Un nuovo marchio di qualità per i vini regionali, grazie alla nuova “Denominazione d’origine controllata Abruzzo”. Il Comitato nazionale vini del ministero per le Politiche agricole e forestali ha infatti approvato la nuova denominazione che caratterizzerà le etichette di qualità. Soddisfazione è stata espressa dall’assessore regionale alle Politiche agricole, Mauro Febbo, che ha lavorato per questo risultato assieme al Consorzio di tutela dei vini d’Abruzzo.

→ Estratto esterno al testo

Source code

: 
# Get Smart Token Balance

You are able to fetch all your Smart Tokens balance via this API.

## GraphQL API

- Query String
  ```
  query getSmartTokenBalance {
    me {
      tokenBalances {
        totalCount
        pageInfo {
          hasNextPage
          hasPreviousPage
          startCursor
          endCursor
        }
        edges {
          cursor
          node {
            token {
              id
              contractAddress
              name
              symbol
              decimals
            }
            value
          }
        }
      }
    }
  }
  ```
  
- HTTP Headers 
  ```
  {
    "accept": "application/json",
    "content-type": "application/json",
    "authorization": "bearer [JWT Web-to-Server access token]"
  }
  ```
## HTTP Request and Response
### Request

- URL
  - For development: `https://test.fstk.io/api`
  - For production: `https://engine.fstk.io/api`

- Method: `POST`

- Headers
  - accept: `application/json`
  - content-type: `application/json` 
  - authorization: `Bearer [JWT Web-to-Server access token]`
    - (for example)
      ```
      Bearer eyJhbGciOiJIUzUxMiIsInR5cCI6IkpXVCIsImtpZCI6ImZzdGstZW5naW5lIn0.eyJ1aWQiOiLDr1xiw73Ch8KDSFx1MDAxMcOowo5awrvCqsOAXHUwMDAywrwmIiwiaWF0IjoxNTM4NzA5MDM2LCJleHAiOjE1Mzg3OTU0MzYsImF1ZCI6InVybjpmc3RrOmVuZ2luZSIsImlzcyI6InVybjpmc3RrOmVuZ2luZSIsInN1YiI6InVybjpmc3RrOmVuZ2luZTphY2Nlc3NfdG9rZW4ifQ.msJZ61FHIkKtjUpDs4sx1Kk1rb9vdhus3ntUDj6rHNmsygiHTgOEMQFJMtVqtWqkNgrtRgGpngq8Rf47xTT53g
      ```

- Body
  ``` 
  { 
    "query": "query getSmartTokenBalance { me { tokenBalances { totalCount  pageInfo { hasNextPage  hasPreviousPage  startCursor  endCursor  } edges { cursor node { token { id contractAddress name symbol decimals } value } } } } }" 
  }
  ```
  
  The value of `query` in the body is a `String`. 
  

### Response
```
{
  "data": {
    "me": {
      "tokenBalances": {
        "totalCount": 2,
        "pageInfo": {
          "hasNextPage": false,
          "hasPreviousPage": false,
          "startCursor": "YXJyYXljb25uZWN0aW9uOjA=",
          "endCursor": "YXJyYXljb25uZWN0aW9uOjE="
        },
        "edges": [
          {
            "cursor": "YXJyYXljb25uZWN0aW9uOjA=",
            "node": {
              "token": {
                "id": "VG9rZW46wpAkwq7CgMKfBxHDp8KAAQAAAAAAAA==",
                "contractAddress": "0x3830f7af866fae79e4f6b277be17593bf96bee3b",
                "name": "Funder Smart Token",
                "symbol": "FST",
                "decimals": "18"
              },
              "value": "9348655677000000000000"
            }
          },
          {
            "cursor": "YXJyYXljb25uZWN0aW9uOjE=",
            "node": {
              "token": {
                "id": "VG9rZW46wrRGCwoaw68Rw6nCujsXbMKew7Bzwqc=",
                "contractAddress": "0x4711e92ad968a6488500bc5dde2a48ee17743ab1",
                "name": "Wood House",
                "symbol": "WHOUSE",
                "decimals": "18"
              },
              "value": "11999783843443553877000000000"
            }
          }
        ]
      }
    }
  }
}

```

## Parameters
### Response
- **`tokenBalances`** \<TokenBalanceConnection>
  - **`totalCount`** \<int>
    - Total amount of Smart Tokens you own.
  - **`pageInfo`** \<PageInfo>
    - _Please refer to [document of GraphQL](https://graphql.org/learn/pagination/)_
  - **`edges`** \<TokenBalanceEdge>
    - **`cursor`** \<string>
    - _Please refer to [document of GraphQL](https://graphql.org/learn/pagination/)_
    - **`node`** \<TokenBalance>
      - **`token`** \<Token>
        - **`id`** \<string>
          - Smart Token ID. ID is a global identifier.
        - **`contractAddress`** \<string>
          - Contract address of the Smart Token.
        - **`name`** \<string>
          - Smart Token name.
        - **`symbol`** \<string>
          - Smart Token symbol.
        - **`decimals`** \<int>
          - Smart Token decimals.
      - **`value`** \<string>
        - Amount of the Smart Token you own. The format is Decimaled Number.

“Stiamo valorizzando – commenta Febbo – le nostre produzioni vitivinicole, sempre più conosciute e apprezzate sui mercati internazionali. Si è voluto fortemente perseguire l’obiettivo di legare i nostri prodotti d’eccellenza a un unico, possibile   territorio: l’Abruzzo. Ciò è testimoniato dal fatto che abbiamo salvaguardato vitigni autoctoni, tipici del territorio abruzzese, che, dunque, in etichetta potranno beneficiare del prezioso nome della nostra regione e dimostrare le loro peculiarità, tracciate e rintracciate dai sistemi di controllo e certificazione di prodotto”.

Le nuove denominazioni sono D.O.C. “Abruzzo Pecorino”, D.O.C. “Abruzzo Passerina”, D.O.C. “Abruzzo Cococciola”, D.O.C. “Abruzzo Montonico”, D.O.C. “Abruzzo Malvasia”, D.O.C. “Abruzzo Rosso” (almeno l’80% di uva Montepulciano), D.O.C. “Abruzzo Bianco”.